'''

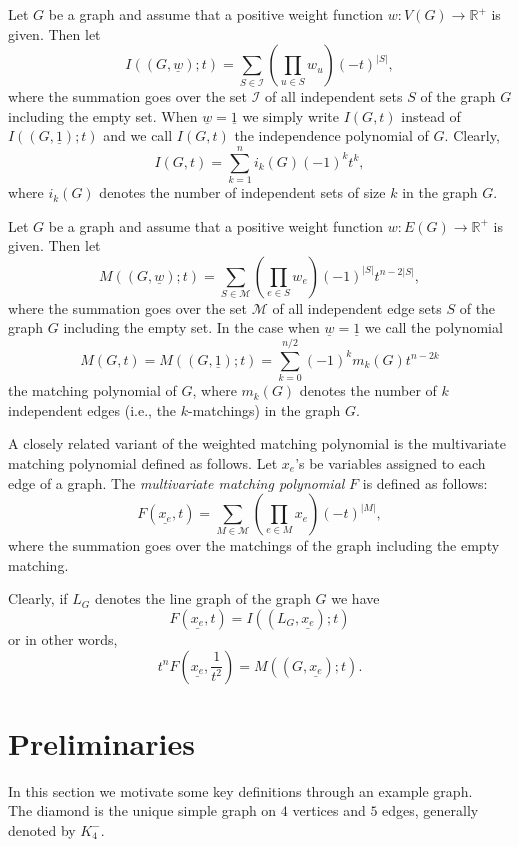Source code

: \documentclass[12pt,a4paper]{amsart}
\numberwithin{equation}{section}
\begin{document}
\begin{nota}

Let $G$ be a graph and assume that a positive
  weight function $w:V(G)\rightarrow \mathbb{R^+}$ is given. Then let 
$$I((G,\underline{w});t)=\sum_{S\in \mathcal{I}}\left( \prod_{u\in
    S}w_u\right)(-t)^{|S|},$$ 
where the summation goes over the set $\mathcal{I}$ of all independent sets $S$
of the graph $G$ including the empty set. When $\underline{w}=\underline{1}$
we simply write $I(G,t)$ instead of $I((G,\underline{1});t)$ and we call
$I(G,t)$ the independence polynomial of $G$.  Clearly,
$$I(G,t)=\sum_{k=1}^ni_k(G)(-1)^kt^k,$$
where $i_k(G)$ denotes the number of independent sets of size $k$ in the graph
$G$. 

Let $G$ be a graph and assume that a positive
  weight function $w:E(G)\rightarrow \mathbb{R^+}$ is given. Then let 
$$M((G,\underline{w});t)=\sum_{S\in \mathcal{M}}\left( \prod_{e\in
    S}w_e\right)(-1)^{|S|}t^{n-2|S|},$$ 
where the summation goes over the set $\mathcal{M}$ of all independent edge
sets $S$ of the graph $G$ including the empty set. In the case when
$\underline{w}=\underline{1}$ we call the polynomial
$$M(G,t)=M((G,\underline{1});t)=\sum_{k=0}^{n/2}(-1)^km_k(G)t^{n-2k}$$
the matching polynomial of $G$, where $m_k(G)$ denotes the number of $k$
independent edges (i.e., the $k$-matchings) in the graph $G$.

A closely related variant of the weighted matching polynomial is the
multivariate matching polynomial defined as follows. Let $x_e$'s be variables
assigned to each edge of a graph. The \textit{multivariate matching
  polynomial}  $F$ is defined as follows: 
$$F(\underline{x_e},t)=\sum_{M\in \mathcal{M}}(\prod_{e\in M}x_e)(-t)^{|M|},$$
where the summation goes over the matchings of the graph including the empty
matching. 

Clearly, if $L_G$ denotes the line graph of the graph $G$ we have 
$$F(\underline{x_e},t)=I((L_G,\underline{x_e});t)$$
or in other words,
$$t^nF(\underline{x_e},\frac{1}{t^2})=M((G,\underline{x_e});t).$$
\end{nota}

\section{Preliminaries} 

In this section we motivate some key definitions through an example graph.\\
The diamond is the unique simple graph on $4$ vertices and $5$ edges,
generally denoted by $K_4^{-}$. 
\end{document}
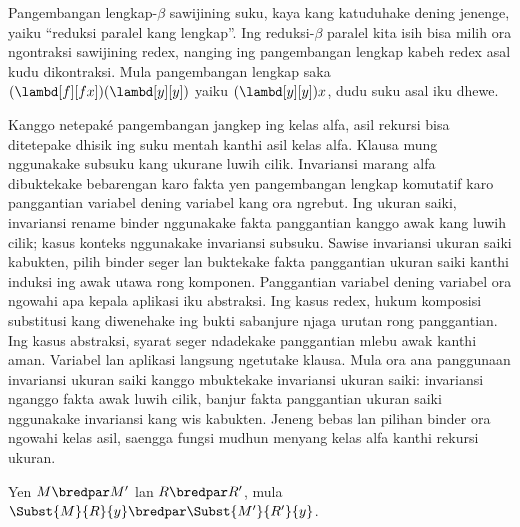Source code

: \documentclass[../../../include/open-logic-section]{subfiles}
\begin{document}
Pangembangan lengkap-$\beta$
sawijining suku, kaya
kang katuduhake dening jenenge,
yaiku ``reduksi paralel kang
lengkap''. Ing reduksi-$\beta$
paralel kita isih bisa milih
ora ngontraksi sawijining redex,
nanging ing pangembangan lengkap
kabeh redex asal kudu dikontraksi.
Mula pangembangan lengkap saka
$(\lambd[f][fx])(\lambd[y][y])$
yaiku $(\lambd[y][y])x$,
dudu suku asal iku dhewe.

\begin{editorial}
  Kanggo netepaké pangembangan jangkep ing kelas alfa, asil rekursi bisa ditetepake dhisik ing suku mentah kanthi asil kelas alfa. Klausa mung nggunakake subsuku kang ukurane luwih cilik. Invariansi marang alfa dibuktekake bebarengan karo fakta yen pangembangan lengkap komutatif karo panggantian variabel dening variabel kang ora ngrebut. Ing ukuran saiki, invariansi rename binder nggunakake fakta panggantian kanggo awak kang luwih cilik; kasus konteks nggunakake invariansi subsuku. Sawise invariansi ukuran saiki kabukten, pilih binder seger lan buktekake fakta panggantian ukuran saiki kanthi induksi ing awak utawa rong komponen. Panggantian variabel dening variabel ora ngowahi apa kepala aplikasi iku abstraksi. Ing kasus redex, hukum komposisi substitusi kang diwenehake ing bukti sabanjure njaga urutan rong panggantian. Ing kasus abstraksi, syarat seger ndadekake panggantian mlebu awak kanthi aman. Variabel lan aplikasi langsung ngetutake klausa. Mula ora ana panggunaan invariansi ukuran saiki kanggo mbuktekake invariansi ukuran saiki: invariansi nganggo fakta awak luwih cilik, banjur fakta panggantian ukuran saiki nggunakake invariansi kang wis kabukten. Jeneng bebas lan pilihan binder ora ngowahi kelas asil, saengga fungsi mudhun menyang kelas alfa kanthi rekursi ukuran.
\end{editorial}

\begin{lem}
  Yen $M \bredpar M'$ lan $R \bredpar R'$,
  mula $\Subst{M}{R}{y}
  \bredpar \Subst{M'}{R'}{y}$.
\end{lem}
\end{document}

'''

Aim of the exercise:
Would you retype the lines above from the one with "all independent edge" down to the one with "In this section", word for word, both ends included and no other lines?

Finished task:
where the summation goes over the set $\mathcal{M}$ of all independent edge
sets $S$ of the graph $G$ including the empty set. In the case when
$\underline{w}=\underline{1}$ we call the polynomial
$$M(G,t)=M((G,\underline{1});t)=\sum_{k=0}^{n/2}(-1)^km_k(G)t^{n-2k}$$
the matching polynomial of $G$, where $m_k(G)$ denotes the number of $k$
independent edges (i.e., the $k$-matchings) in the graph $G$.

A closely related variant of the weighted matching polynomial is the
multivariate matching polynomial defined as follows. Let $x_e$'s be variables
assigned to each edge of a graph. The \textit{multivariate matching
  polynomial}  $F$ is defined as follows: 
$$F(\underline{x_e},t)=\sum_{M\in \mathcal{M}}(\prod_{e\in M}x_e)(-t)^{|M|},$$
where the summation goes over the matchings of the graph including the empty
matching. 

Clearly, if $L_G$ denotes the line graph of the graph $G$ we have 
$$F(\underline{x_e},t)=I((L_G,\underline{x_e});t)$$
or in other words,
$$t^nF(\underline{x_e},\frac{1}{t^2})=M((G,\underline{x_e});t).$$
\end{nota}

\section{Preliminaries} 

In this section we motivate some key definitions through an example graph.\\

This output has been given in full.